ACTIVITY:
From the entries below, reproduce exactly the line containing "ния данных. Файловая", the line containing "initrd, ядро vmlinuz);", and every line in between, with nothing added.

◇ ◇ ◇ ◇ ◇

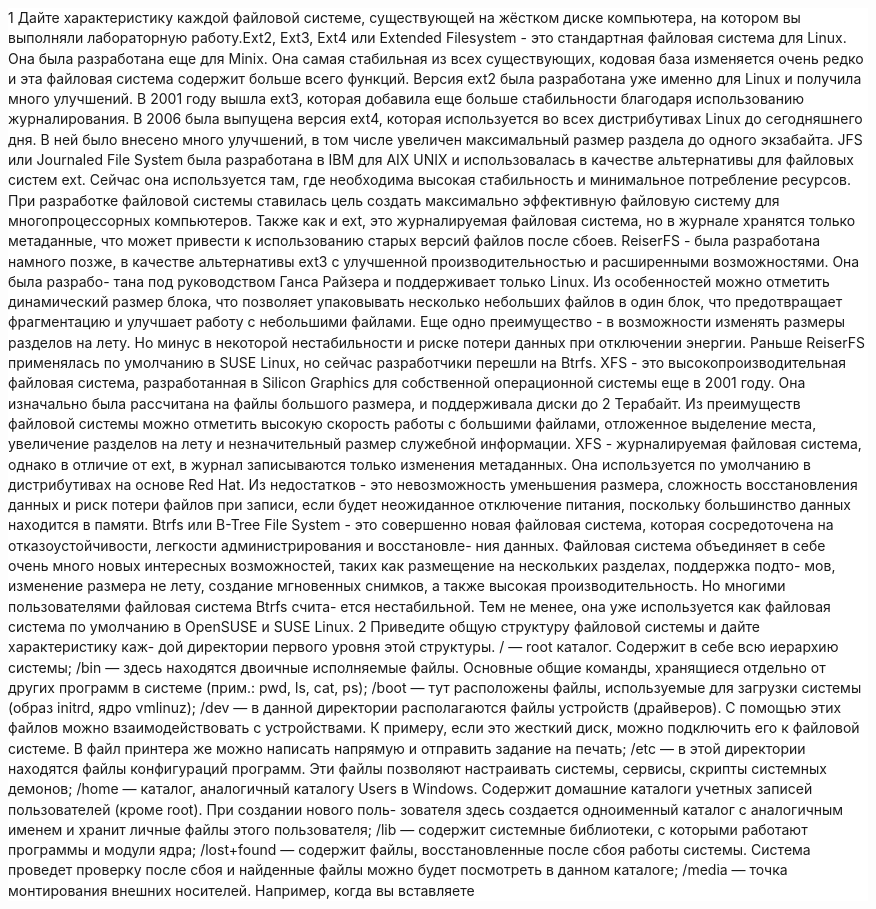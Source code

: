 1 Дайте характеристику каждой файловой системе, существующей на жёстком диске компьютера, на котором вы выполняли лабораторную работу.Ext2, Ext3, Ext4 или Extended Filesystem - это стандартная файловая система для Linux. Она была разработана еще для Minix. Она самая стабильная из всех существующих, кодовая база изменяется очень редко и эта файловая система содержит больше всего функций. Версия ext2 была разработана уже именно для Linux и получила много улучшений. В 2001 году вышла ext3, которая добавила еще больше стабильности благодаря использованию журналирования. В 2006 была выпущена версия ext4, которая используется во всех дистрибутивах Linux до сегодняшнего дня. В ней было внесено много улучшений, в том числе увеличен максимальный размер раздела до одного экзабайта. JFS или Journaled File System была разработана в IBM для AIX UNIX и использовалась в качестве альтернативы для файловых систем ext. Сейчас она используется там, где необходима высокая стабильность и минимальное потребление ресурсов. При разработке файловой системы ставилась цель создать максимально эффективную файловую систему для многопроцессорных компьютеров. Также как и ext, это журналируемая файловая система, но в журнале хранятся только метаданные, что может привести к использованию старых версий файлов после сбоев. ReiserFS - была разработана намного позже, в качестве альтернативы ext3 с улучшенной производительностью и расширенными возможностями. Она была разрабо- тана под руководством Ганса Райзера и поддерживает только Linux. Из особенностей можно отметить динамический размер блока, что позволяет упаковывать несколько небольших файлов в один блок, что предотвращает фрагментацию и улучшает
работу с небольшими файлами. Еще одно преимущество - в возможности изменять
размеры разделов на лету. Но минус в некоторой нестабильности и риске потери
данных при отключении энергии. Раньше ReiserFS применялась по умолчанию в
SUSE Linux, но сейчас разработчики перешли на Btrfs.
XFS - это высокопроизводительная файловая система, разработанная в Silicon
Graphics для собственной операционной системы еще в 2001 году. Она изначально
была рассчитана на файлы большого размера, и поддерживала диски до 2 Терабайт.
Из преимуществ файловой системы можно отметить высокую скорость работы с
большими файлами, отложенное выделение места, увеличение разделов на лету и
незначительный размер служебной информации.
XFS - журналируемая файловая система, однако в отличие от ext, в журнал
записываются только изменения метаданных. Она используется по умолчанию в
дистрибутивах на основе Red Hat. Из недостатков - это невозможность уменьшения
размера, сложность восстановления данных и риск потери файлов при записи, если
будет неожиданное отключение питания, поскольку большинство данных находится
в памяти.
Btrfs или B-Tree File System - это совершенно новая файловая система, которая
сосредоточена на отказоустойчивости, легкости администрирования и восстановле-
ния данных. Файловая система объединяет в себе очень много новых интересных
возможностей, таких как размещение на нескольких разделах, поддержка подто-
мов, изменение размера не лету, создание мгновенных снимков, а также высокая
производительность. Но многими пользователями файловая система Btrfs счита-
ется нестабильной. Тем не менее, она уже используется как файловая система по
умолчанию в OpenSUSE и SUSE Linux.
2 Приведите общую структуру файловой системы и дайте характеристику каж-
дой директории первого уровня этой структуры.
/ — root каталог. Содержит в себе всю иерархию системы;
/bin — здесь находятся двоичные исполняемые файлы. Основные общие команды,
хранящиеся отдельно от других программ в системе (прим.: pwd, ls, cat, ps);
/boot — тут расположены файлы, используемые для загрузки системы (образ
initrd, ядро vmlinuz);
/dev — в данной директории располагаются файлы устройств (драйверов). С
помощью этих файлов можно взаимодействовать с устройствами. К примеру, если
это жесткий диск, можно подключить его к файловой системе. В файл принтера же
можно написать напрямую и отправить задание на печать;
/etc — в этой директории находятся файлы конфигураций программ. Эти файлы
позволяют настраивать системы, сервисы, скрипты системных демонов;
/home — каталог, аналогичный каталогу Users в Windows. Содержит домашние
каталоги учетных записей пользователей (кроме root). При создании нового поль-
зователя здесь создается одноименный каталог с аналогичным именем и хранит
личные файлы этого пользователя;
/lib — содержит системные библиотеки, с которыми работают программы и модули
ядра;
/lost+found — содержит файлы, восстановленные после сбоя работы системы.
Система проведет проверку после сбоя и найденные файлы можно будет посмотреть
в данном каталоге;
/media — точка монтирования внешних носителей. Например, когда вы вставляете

◇ ◇ ◇ ◇ ◇

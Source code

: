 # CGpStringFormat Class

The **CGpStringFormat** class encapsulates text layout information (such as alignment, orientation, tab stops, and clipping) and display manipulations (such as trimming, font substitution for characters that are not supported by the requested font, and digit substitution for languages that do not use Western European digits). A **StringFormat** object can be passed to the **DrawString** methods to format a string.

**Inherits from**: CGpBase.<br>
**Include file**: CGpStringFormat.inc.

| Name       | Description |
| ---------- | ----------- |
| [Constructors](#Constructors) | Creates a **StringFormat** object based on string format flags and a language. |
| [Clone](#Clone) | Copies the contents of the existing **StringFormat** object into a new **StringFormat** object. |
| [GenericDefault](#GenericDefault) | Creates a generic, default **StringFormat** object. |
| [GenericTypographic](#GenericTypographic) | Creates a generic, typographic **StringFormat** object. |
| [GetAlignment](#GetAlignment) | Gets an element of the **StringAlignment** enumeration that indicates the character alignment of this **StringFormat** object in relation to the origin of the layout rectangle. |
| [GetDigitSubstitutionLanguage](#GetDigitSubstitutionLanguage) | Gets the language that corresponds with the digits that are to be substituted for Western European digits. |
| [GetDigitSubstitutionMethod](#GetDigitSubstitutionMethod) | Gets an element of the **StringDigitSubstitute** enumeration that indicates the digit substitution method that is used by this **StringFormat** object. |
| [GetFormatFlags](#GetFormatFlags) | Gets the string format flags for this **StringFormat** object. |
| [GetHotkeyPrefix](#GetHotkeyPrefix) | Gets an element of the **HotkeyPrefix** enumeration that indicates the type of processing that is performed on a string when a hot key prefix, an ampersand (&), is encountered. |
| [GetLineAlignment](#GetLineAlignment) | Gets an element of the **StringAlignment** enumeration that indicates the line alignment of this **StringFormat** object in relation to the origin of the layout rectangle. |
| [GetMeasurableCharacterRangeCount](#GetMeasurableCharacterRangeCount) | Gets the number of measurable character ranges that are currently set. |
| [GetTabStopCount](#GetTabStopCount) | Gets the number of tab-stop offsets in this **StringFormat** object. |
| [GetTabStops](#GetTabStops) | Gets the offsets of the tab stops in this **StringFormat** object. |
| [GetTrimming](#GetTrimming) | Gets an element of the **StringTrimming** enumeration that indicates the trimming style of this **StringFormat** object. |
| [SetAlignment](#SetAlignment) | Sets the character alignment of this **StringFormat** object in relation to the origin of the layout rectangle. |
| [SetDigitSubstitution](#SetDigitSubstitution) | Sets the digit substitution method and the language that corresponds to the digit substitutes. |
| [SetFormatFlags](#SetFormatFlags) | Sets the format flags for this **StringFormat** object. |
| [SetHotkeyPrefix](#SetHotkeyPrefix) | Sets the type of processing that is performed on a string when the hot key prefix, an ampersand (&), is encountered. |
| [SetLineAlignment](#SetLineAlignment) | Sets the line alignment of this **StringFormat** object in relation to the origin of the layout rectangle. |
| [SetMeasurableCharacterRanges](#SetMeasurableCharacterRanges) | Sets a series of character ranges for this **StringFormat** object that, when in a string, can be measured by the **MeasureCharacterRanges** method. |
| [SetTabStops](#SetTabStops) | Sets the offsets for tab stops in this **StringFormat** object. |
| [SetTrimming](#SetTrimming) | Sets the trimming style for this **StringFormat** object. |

◇ ◇ ◇ ◇ ◇

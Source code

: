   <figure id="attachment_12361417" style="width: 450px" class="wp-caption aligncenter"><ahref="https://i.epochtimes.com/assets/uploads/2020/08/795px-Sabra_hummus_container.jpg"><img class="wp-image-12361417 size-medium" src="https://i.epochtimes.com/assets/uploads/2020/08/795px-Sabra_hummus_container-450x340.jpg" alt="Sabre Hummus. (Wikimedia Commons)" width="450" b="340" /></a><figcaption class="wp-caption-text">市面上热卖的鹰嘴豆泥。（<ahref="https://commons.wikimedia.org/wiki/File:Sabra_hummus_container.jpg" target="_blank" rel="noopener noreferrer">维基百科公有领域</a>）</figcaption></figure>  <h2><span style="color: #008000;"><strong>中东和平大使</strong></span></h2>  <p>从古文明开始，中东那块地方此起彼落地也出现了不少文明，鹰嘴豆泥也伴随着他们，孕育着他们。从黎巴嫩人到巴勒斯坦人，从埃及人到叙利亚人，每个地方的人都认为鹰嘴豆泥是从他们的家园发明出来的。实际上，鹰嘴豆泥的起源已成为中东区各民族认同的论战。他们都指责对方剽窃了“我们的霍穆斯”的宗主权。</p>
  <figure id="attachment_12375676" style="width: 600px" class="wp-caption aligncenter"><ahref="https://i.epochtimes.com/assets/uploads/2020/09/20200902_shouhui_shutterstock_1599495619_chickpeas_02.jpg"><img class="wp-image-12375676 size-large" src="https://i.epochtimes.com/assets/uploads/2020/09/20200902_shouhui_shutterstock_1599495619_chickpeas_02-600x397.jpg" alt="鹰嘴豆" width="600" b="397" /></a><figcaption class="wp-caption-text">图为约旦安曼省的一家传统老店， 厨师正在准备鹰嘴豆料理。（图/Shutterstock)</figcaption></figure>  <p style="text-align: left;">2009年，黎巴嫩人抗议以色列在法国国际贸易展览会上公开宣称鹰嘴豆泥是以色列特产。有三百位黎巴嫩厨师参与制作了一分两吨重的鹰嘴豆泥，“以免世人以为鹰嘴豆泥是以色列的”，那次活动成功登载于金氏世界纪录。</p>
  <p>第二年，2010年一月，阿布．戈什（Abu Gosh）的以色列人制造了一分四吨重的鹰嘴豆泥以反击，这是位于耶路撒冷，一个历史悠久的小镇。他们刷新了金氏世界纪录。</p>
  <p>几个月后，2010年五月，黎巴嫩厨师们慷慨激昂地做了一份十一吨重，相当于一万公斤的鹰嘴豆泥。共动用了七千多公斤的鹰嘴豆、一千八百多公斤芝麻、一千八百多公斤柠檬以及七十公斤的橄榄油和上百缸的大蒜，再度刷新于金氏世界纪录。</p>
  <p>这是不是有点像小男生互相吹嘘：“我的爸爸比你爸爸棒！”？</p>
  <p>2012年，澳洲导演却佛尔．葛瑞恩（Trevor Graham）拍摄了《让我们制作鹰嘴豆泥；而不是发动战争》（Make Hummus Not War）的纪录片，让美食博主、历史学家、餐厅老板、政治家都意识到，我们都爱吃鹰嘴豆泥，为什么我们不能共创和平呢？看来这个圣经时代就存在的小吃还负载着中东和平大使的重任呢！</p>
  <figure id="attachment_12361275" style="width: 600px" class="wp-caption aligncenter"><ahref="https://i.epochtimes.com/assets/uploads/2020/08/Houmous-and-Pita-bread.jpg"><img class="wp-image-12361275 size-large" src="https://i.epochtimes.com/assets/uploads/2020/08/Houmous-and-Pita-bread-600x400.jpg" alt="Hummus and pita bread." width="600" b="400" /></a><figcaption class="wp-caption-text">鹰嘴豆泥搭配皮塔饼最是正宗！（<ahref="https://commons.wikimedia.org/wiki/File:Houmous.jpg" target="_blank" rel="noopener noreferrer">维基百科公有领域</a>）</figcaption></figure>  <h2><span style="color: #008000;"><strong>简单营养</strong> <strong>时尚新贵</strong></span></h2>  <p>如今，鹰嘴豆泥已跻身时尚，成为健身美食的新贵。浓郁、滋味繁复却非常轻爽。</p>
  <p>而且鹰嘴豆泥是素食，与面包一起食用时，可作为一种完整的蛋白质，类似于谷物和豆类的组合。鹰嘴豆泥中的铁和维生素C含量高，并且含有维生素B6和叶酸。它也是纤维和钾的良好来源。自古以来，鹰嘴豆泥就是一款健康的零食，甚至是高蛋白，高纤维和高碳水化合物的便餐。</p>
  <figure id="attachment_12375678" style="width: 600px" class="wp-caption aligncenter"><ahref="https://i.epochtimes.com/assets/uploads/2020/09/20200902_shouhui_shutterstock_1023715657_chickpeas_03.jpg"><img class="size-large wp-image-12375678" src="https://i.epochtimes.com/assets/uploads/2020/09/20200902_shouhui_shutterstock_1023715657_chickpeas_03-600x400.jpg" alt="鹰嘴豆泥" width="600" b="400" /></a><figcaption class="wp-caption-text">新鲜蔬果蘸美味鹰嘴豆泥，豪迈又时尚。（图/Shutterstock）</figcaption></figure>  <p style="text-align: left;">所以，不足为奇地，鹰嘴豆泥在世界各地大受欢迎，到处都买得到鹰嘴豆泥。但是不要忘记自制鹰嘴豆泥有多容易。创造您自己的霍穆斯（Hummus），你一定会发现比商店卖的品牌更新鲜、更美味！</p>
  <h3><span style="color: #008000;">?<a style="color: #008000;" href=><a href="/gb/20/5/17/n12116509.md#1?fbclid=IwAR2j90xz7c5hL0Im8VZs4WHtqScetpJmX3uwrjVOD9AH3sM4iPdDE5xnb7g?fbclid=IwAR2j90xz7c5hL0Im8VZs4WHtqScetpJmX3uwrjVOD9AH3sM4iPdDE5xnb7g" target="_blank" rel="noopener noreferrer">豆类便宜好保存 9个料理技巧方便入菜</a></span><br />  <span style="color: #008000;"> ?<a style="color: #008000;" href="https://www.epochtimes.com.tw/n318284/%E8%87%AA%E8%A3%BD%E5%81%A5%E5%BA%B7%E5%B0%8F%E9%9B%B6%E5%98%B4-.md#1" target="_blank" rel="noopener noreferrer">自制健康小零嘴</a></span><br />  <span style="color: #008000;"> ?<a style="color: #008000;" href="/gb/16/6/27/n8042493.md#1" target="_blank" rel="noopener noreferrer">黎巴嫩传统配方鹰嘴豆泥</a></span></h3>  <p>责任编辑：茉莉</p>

◇ ◇ ◇ ◇ ◇

OUTPUT OF THE TASK:
ния данных. Файловая система объединяет в себе очень много новых интересных
возможностей, таких как размещение на нескольких разделах, поддержка подто-
мов, изменение размера не лету, создание мгновенных снимков, а также высокая
производительность. Но многими пользователями файловая система Btrfs счита-
ется нестабильной. Тем не менее, она уже используется как файловая система по
умолчанию в OpenSUSE и SUSE Linux.
2 Приведите общую структуру файловой системы и дайте характеристику каж-
дой директории первого уровня этой структуры.
/ — root каталог. Содержит в себе всю иерархию системы;
/bin — здесь находятся двоичные исполняемые файлы. Основные общие команды,
хранящиеся отдельно от других программ в системе (прим.: pwd, ls, cat, ps);
/boot — тут расположены файлы, используемые для загрузки системы (образ
initrd, ядро vmlinuz);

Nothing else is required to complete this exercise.